Gem, Gemodels, GeModels, Ge-Models call them what you like (they
did!), these are mostly Culpitt's
anyway! This was the primary synergy in the plunder this year and it raised
several paragraphs worth of anecdotal stuff!
You may remember last year (or the year
before) Mike Harding offered me three skateboarders, to which I said a hasty
"Yes!", well he had some
more this year, and there was one in Trevor's bag, so three of them for a
start!
I'm hoping the pop-bandsmen are a different
brown to the ones I already have, and while the drum-kit is missing a
side-drum, it's otherwise complete and will be wholly-so when added to the
rest.
The shrub is brittle and missing its
'top-knot' so future photo-background scenery only! But I noticed that the
stuff Musgrave issued as Gem, with
the base mark (shrub, cowboy and horse guard), are chalkier plastic than the
ones Culpitt's had produced for them by
a third party (from un-base-marked moulds supplied by George) which are much
glossier.
The Santa in the bottom right-hand corner
is Festival which are 'Musgrave' of
some kind, while the upper-right pair with a set of skis (which fit both) are
later HK sourced stuff of/from Culpitt's,
probably also carried - in the 'States' - by Wilton. Skiing Bear . . . bear on skis - priceless!
The tennis players however - are driving me
mad! There must be a trader at PW who got a job lot of these years ago, and
over the years I've bought most of them from him, because; not being the
brightest button in the box, every time I see them, I think "Are these the ones I need?", and
buy a pair, but every time I get a sunburnt boy with painted base and a
flesh-coloured girl with plain base, I need the opposite! Literally - I have
three pairs here and another one or two in storage! Big Fat Doh!
I picked-up several more Gem/Culpitt items two weeks later at
last weekend's Sandown Park toy fair; boxer's in European and Negro finish, another
cricketer, nursery figures, more skis!
The other trend which revealed itself in
the sorting stage was Blue Box, it's
an annual thing - in part because I do look out for them, in part because they
were successful, so the stuff is pretty common, and they had quite a wide
range, branded to themselves.
This is both Blue Box and Blue Box-like,
I'm not happy with the wheels on the hay-cart (I think they may have been taken
from a Tudor Rose type beach-toy
truck?), but I have a near mint one with card insert (which we've looked athere), so it can stay as a curiosity for now, while the blow-moulded hay-rick
is very different in style and colour from the ones I already have.

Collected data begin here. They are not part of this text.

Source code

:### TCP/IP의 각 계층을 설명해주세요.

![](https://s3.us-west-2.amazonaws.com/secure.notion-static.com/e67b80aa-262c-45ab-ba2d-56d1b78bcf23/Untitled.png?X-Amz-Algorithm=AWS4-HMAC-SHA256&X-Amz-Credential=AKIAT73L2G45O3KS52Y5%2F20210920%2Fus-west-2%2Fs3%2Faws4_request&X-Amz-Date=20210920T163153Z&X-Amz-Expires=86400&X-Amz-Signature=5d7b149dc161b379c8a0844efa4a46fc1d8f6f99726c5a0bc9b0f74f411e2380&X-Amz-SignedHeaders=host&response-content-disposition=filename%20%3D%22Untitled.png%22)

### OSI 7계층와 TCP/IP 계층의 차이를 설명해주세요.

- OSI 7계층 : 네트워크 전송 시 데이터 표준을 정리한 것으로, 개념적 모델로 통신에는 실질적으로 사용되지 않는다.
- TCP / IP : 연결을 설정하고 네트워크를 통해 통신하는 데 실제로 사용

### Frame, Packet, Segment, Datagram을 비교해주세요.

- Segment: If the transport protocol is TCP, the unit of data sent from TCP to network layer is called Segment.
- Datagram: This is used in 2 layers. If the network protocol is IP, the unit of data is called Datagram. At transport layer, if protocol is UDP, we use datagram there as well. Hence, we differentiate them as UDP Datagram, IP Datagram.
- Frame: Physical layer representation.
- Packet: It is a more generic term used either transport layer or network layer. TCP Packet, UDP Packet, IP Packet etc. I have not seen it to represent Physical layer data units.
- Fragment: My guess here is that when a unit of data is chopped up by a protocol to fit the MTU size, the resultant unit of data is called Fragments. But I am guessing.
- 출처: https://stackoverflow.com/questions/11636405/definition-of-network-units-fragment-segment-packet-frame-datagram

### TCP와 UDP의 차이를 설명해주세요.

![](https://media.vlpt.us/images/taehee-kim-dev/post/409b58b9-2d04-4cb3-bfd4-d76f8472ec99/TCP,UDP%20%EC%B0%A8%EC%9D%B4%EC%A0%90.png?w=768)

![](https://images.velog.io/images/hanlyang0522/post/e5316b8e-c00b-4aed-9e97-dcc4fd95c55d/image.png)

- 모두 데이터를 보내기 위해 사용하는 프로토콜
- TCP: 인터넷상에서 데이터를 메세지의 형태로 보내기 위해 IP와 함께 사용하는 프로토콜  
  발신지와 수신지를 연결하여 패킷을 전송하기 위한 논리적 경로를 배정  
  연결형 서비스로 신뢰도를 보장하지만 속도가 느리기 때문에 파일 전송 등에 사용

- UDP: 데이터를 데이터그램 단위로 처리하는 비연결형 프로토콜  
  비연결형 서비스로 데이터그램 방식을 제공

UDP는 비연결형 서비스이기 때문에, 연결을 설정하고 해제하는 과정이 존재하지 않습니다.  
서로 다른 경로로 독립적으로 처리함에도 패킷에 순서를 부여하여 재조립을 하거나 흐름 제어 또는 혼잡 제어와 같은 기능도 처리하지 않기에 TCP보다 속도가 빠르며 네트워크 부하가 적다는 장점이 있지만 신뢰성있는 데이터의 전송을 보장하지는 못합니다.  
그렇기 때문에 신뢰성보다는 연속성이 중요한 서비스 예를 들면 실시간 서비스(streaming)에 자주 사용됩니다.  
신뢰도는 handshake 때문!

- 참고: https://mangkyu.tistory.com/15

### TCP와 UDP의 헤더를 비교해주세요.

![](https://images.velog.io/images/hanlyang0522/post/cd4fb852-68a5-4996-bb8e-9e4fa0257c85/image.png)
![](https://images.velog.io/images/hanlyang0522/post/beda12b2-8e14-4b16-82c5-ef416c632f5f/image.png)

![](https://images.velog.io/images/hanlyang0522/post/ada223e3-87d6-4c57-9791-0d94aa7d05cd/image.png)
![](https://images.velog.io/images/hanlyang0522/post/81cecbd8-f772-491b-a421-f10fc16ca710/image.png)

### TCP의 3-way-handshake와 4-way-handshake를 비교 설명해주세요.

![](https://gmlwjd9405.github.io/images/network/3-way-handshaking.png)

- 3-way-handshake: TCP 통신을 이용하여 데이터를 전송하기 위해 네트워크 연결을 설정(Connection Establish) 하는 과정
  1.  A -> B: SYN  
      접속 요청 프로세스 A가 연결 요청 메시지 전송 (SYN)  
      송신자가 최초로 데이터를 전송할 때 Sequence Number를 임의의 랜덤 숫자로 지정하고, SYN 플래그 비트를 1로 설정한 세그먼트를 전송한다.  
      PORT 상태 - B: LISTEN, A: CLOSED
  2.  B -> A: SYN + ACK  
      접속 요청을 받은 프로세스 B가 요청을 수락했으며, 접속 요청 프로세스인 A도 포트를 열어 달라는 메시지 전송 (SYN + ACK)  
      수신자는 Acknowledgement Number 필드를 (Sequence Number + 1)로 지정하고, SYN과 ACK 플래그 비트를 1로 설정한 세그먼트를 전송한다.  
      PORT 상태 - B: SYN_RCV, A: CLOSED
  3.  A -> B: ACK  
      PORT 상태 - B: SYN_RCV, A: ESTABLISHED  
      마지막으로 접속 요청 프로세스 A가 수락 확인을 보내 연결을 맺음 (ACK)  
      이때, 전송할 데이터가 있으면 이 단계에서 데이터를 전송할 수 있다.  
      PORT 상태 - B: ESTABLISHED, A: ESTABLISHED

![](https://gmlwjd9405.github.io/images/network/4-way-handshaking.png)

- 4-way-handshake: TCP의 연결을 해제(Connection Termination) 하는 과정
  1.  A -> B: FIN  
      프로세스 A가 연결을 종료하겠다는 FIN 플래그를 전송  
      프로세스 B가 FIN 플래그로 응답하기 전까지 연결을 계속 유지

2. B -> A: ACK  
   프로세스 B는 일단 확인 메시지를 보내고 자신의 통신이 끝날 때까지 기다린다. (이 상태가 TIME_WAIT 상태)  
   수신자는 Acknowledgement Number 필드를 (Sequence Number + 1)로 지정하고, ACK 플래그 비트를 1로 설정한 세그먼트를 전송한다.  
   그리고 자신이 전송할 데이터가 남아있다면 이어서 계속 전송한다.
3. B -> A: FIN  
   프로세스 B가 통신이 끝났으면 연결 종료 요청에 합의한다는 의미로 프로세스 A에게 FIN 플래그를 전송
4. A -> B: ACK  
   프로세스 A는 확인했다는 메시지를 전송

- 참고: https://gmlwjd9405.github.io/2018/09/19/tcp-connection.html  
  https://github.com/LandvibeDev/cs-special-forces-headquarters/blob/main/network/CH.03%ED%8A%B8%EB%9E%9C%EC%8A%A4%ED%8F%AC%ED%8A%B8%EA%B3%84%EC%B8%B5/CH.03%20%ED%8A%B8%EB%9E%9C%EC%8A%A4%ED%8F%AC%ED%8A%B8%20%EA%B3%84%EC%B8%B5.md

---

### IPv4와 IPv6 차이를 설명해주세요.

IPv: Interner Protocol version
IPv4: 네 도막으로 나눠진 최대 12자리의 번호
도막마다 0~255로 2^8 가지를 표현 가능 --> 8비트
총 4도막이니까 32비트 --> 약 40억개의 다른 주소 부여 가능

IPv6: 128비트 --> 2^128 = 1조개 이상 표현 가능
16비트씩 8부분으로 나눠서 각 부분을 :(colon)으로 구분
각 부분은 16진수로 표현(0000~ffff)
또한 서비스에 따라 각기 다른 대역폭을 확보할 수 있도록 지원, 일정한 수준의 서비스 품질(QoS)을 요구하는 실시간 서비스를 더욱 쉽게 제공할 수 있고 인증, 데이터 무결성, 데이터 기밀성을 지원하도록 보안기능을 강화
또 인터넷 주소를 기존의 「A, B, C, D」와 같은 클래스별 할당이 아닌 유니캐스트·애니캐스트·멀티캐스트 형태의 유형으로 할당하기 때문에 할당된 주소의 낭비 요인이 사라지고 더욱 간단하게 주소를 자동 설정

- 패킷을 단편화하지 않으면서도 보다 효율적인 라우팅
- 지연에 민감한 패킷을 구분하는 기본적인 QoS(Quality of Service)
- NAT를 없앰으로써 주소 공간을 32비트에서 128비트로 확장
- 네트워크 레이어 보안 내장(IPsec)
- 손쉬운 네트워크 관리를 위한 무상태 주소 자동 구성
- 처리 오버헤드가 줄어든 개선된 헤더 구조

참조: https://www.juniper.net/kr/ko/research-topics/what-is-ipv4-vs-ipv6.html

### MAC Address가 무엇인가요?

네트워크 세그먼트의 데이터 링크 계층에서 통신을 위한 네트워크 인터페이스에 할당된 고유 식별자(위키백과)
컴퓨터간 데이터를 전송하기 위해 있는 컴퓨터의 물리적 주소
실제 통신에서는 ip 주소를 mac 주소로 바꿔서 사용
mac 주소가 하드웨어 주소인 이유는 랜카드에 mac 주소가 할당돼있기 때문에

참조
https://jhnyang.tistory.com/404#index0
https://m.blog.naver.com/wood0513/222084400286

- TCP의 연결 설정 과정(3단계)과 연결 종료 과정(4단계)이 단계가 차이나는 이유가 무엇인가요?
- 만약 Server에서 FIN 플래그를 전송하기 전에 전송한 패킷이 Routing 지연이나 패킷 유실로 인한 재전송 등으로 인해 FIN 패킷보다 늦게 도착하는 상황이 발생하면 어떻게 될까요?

The Noah family probably are Blue Box, but there are many Noah sets
and at least five or six generations of figures associated with them, they were
popular with both Bible or religious book shops, and mail-order 'openers' in
Sunday supplements and cheap weeklies through the 1970-80's, so for now they are Blue Box-like in the sorting, especially are they are all poor
copies of the sublime Marx Miniature
Masterpiece original!
The tailless 30mm horse has already gone to
recycling, but his base stayed!
1 comment:
Love that skiing Polar Bear, never seen the like of it before. I've never seen the Noah's family figures either, I'm thinking they would be good for medieval civilians but maybe a bit smaller than 54mm?